The authors write that the term “overdiagnosis” was absent in the 55-page review (with 494 references) from the Lancet Breast Cancer Commission, while the word “screening” appeared 55 times.
When I updated our Cochrane review of mammography screening with my co-author with more deaths in 2025, Cochrane rejected it. Among other things they refused to let us call overdiagnosis overdiagnosis, which we had done in earlier versions of our review (3). This is yet another huge Cochrane scandal. In 2001, when we published our review for the first time, Cochrane refused to allow us to include data on overdiagnosis even though such data appeared in the protocol for the review, which the Cochrane Breast Cancer Group in Australia had themselves approved and published.
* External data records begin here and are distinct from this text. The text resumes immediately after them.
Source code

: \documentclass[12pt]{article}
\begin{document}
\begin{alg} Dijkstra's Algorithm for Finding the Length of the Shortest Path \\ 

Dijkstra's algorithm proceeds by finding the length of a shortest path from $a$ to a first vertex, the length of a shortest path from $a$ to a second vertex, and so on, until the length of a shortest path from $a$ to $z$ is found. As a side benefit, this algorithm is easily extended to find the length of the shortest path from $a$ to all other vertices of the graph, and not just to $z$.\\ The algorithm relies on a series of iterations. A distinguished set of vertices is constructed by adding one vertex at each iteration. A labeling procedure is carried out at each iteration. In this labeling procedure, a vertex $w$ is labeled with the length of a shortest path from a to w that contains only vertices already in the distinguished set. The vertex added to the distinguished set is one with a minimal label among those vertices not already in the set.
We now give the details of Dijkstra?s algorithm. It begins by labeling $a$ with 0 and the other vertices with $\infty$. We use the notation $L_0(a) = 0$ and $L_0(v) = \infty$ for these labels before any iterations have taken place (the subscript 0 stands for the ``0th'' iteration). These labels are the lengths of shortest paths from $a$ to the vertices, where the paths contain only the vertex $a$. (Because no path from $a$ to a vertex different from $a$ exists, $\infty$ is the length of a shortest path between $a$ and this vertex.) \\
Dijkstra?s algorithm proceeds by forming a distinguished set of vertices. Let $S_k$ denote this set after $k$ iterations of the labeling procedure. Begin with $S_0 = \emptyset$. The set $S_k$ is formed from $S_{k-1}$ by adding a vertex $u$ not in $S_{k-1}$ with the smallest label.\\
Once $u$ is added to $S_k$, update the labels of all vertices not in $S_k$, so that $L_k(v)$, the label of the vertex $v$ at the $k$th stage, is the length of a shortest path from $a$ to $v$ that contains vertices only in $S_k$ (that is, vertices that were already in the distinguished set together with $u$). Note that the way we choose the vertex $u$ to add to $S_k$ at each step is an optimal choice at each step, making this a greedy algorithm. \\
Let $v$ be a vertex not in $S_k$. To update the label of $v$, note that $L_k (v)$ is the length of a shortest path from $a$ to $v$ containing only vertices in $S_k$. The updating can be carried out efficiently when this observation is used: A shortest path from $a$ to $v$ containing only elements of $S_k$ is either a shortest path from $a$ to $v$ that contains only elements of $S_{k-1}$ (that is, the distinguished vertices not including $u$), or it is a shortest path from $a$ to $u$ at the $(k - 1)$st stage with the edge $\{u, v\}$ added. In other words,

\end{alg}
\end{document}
It took five years of repeated complaints to Cochrane leaders before I was allowed to include the data.
1 Jørgensen KJ, Gøtzsche PC. Overdiagnosis in publicly organised mammography screening programmes: systematic review of incidence trends. BMJ 2009;339:b2587.
2 Jørgensen KJ, Zahl PH, Gøtzsche PC. Overdiagnosis in organised mammography screening in Denmark: a comparative study. BMC Womens Health 2009;9:36.
3 Gøtzsche PC. Cochrane on a suicide mission. Brownstone Journal 2025;June 20.